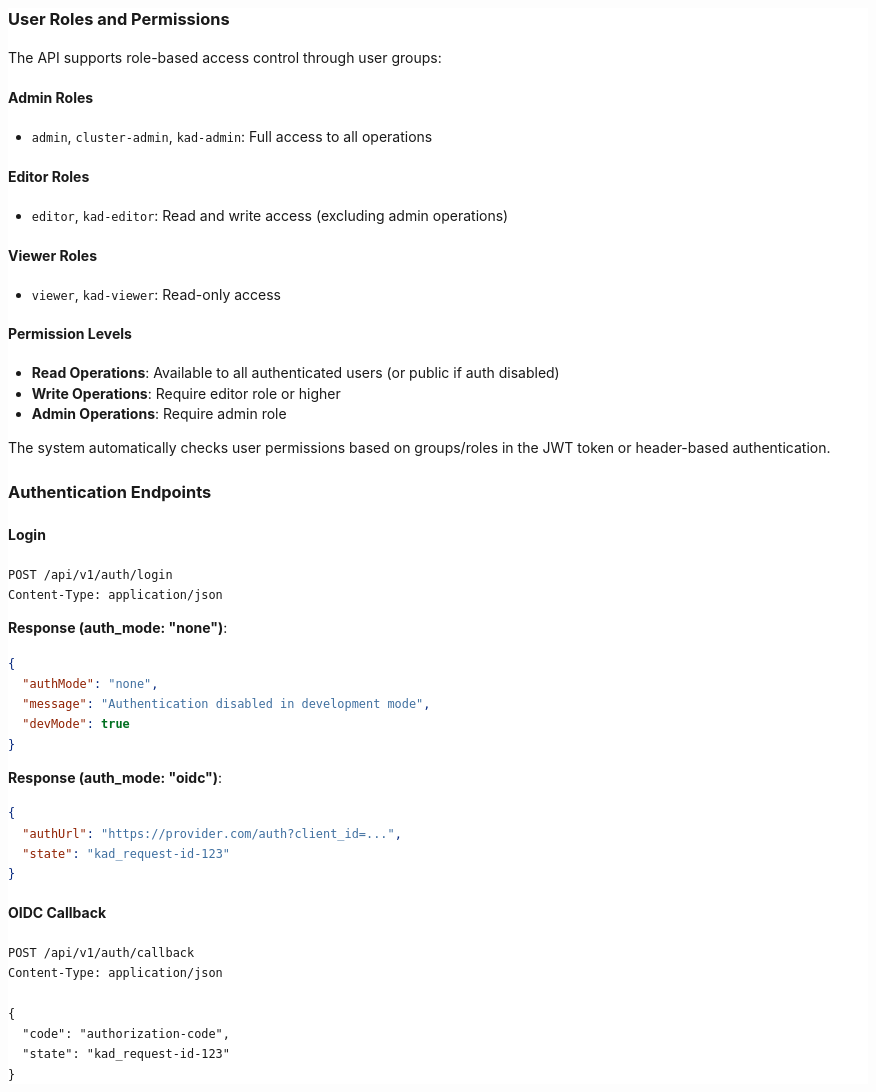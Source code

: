 ### User Roles and Permissions

The API supports role-based access control through user groups:

#### Admin Roles
- `admin`, `cluster-admin`, `kad-admin`: Full access to all operations

#### Editor Roles  
- `editor`, `kad-editor`: Read and write access (excluding admin operations)

#### Viewer Roles
- `viewer`, `kad-viewer`: Read-only access

#### Permission Levels
- **Read Operations**: Available to all authenticated users (or public if auth disabled)
- **Write Operations**: Require editor role or higher
- **Admin Operations**: Require admin role

The system automatically checks user permissions based on groups/roles in the JWT token or header-based authentication.

### Authentication Endpoints

#### Login
```http
POST /api/v1/auth/login
Content-Type: application/json
```

**Response (auth_mode: "none")**:
```json
{
  "authMode": "none",
  "message": "Authentication disabled in development mode",
  "devMode": true
}
```

**Response (auth_mode: "oidc")**:
```json
{
  "authUrl": "https://provider.com/auth?client_id=...",
  "state": "kad_request-id-123"
}
```

#### OIDC Callback
```http
POST /api/v1/auth/callback
Content-Type: application/json

{
  "code": "authorization-code",
  "state": "kad_request-id-123"
}
```
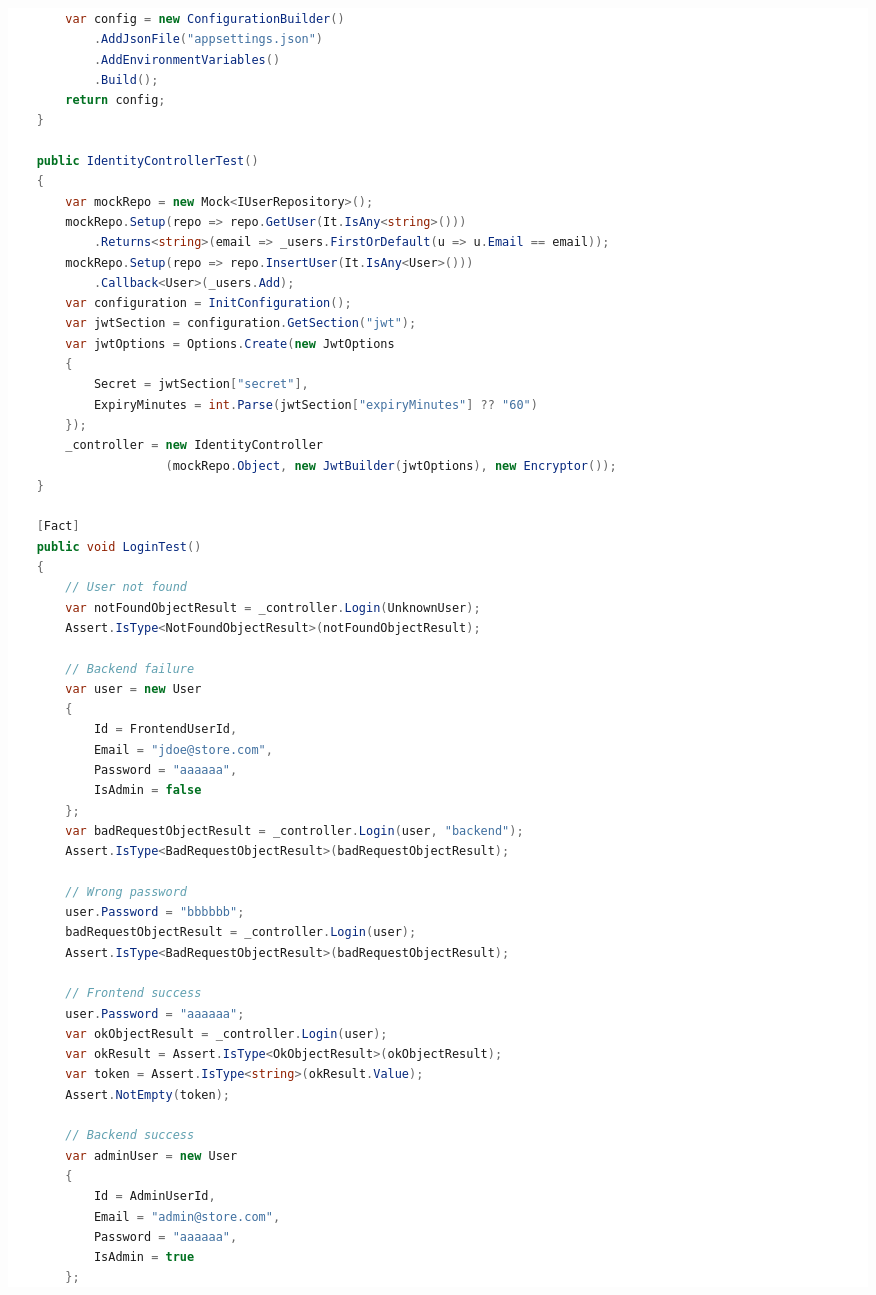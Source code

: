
 ```csharp
        var config = new ConfigurationBuilder()
            .AddJsonFile("appsettings.json")
            .AddEnvironmentVariables()
            .Build();
        return config;
    }

    public IdentityControllerTest()
    {
        var mockRepo = new Mock<IUserRepository>();
        mockRepo.Setup(repo => repo.GetUser(It.IsAny<string>()))
            .Returns<string>(email => _users.FirstOrDefault(u => u.Email == email));
        mockRepo.Setup(repo => repo.InsertUser(It.IsAny<User>()))
            .Callback<User>(_users.Add);
        var configuration = InitConfiguration();
        var jwtSection = configuration.GetSection("jwt");
        var jwtOptions = Options.Create(new JwtOptions
        {
            Secret = jwtSection["secret"],
            ExpiryMinutes = int.Parse(jwtSection["expiryMinutes"] ?? "60")
        });
        _controller = new IdentityController
                      (mockRepo.Object, new JwtBuilder(jwtOptions), new Encryptor());
    }

    [Fact]
    public void LoginTest()
    {
        // User not found
        var notFoundObjectResult = _controller.Login(UnknownUser);
        Assert.IsType<NotFoundObjectResult>(notFoundObjectResult);

        // Backend failure
        var user = new User
        {
            Id = FrontendUserId,
            Email = "jdoe@store.com",
            Password = "aaaaaa",
            IsAdmin = false
        };
        var badRequestObjectResult = _controller.Login(user, "backend");
        Assert.IsType<BadRequestObjectResult>(badRequestObjectResult);

        // Wrong password
        user.Password = "bbbbbb";
        badRequestObjectResult = _controller.Login(user);
        Assert.IsType<BadRequestObjectResult>(badRequestObjectResult);

        // Frontend success
        user.Password = "aaaaaa";
        var okObjectResult = _controller.Login(user);
        var okResult = Assert.IsType<OkObjectResult>(okObjectResult);
        var token = Assert.IsType<string>(okResult.Value);
        Assert.NotEmpty(token);

        // Backend success
        var adminUser = new User
        {
            Id = AdminUserId,
            Email = "admin@store.com",
            Password = "aaaaaa",
            IsAdmin = true
        };
```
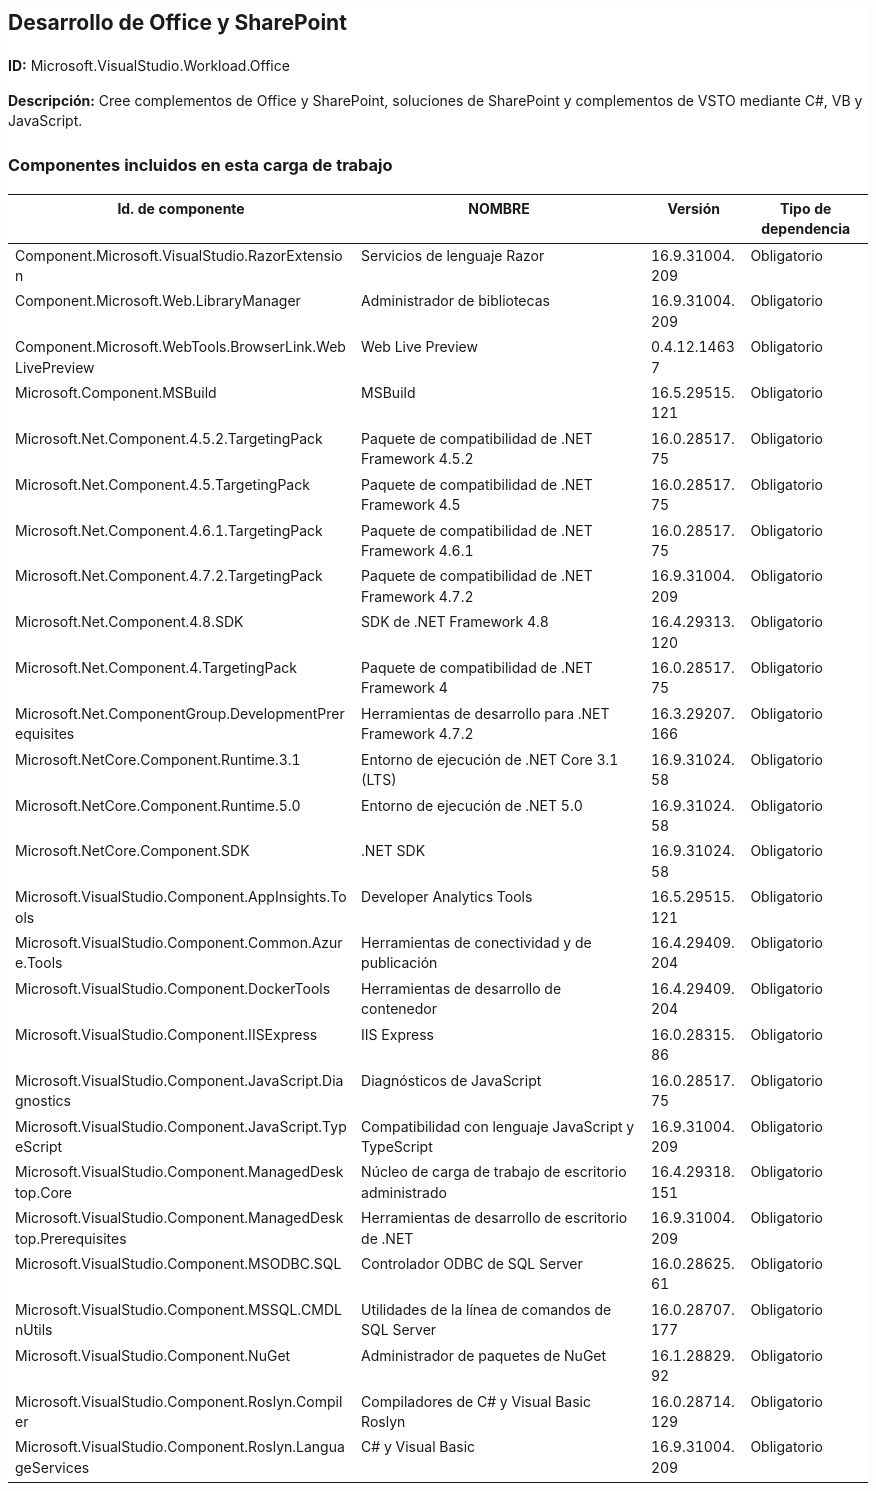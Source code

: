 ## <a name="officesharepoint-development"></a>Desarrollo de Office y SharePoint

**ID:** Microsoft.VisualStudio.Workload.Office

**Descripción:** Cree complementos de Office y SharePoint, soluciones de SharePoint y complementos de VSTO mediante C#, VB y JavaScript.

### <a name="components-included-by-this-workload"></a>Componentes incluidos en esta carga de trabajo

Id. de componente | NOMBRE | Versión | Tipo de dependencia
--- | --- | --- | ---
Component.Microsoft.VisualStudio.RazorExtension | Servicios de lenguaje Razor | 16.9.31004.209 | Obligatorio
Component.Microsoft.Web.LibraryManager | Administrador de bibliotecas | 16.9.31004.209 | Obligatorio
Component.Microsoft.WebTools.BrowserLink.WebLivePreview | Web Live Preview | 0.4.12.14637 | Obligatorio
Microsoft.Component.MSBuild | MSBuild | 16.5.29515.121 | Obligatorio
Microsoft.Net.Component.4.5.2.TargetingPack | Paquete de compatibilidad de .NET Framework 4.5.2 | 16.0.28517.75 | Obligatorio
Microsoft.Net.Component.4.5.TargetingPack | Paquete de compatibilidad de .NET Framework 4.5 | 16.0.28517.75 | Obligatorio
Microsoft.Net.Component.4.6.1.TargetingPack | Paquete de compatibilidad de .NET Framework 4.6.1 | 16.0.28517.75 | Obligatorio
Microsoft.Net.Component.4.7.2.TargetingPack | Paquete de compatibilidad de .NET Framework 4.7.2 | 16.9.31004.209 | Obligatorio
Microsoft.Net.Component.4.8.SDK | SDK de .NET Framework 4.8 | 16.4.29313.120 | Obligatorio
Microsoft.Net.Component.4.TargetingPack | Paquete de compatibilidad de .NET Framework 4 | 16.0.28517.75 | Obligatorio
Microsoft.Net.ComponentGroup.DevelopmentPrerequisites | Herramientas de desarrollo para .NET Framework 4.7.2 | 16.3.29207.166 | Obligatorio
Microsoft.NetCore.Component.Runtime.3.1 | Entorno de ejecución de .NET Core 3.1 (LTS) | 16.9.31024.58 | Obligatorio
Microsoft.NetCore.Component.Runtime.5.0 | Entorno de ejecución de .NET 5.0 | 16.9.31024.58 | Obligatorio
Microsoft.NetCore.Component.SDK | .NET SDK | 16.9.31024.58 | Obligatorio
Microsoft.VisualStudio.Component.AppInsights.Tools | Developer Analytics Tools | 16.5.29515.121 | Obligatorio
Microsoft.VisualStudio.Component.Common.Azure.Tools | Herramientas de conectividad y de publicación | 16.4.29409.204 | Obligatorio
Microsoft.VisualStudio.Component.DockerTools | Herramientas de desarrollo de contenedor | 16.4.29409.204 | Obligatorio
Microsoft.VisualStudio.Component.IISExpress | IIS Express  | 16.0.28315.86 | Obligatorio
Microsoft.VisualStudio.Component.JavaScript.Diagnostics | Diagnósticos de JavaScript | 16.0.28517.75 | Obligatorio
Microsoft.VisualStudio.Component.JavaScript.TypeScript | Compatibilidad con lenguaje JavaScript y TypeScript | 16.9.31004.209 | Obligatorio
Microsoft.VisualStudio.Component.ManagedDesktop.Core | Núcleo de carga de trabajo de escritorio administrado | 16.4.29318.151 | Obligatorio
Microsoft.VisualStudio.Component.ManagedDesktop.Prerequisites | Herramientas de desarrollo de escritorio de .NET | 16.9.31004.209 | Obligatorio
Microsoft.VisualStudio.Component.MSODBC.SQL | Controlador ODBC de SQL Server | 16.0.28625.61 | Obligatorio
Microsoft.VisualStudio.Component.MSSQL.CMDLnUtils | Utilidades de la línea de comandos de SQL Server | 16.0.28707.177 | Obligatorio
Microsoft.VisualStudio.Component.NuGet | Administrador de paquetes de NuGet | 16.1.28829.92 | Obligatorio
Microsoft.VisualStudio.Component.Roslyn.Compiler | Compiladores de C# y Visual Basic Roslyn | 16.0.28714.129 | Obligatorio
Microsoft.VisualStudio.Component.Roslyn.LanguageServices | C# y Visual Basic | 16.9.31004.209 | Obligatorio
########
* Requirement:
Which lines of the data include the word "string"? Copy each one.

* Answer to this problem:
        mockRepo.Setup(repo => repo.GetUser(It.IsAny<string>()))
            .Returns<string>(email => _users.FirstOrDefault(u => u.Email == email));
        var token = Assert.IsType<string>(okResult.Value);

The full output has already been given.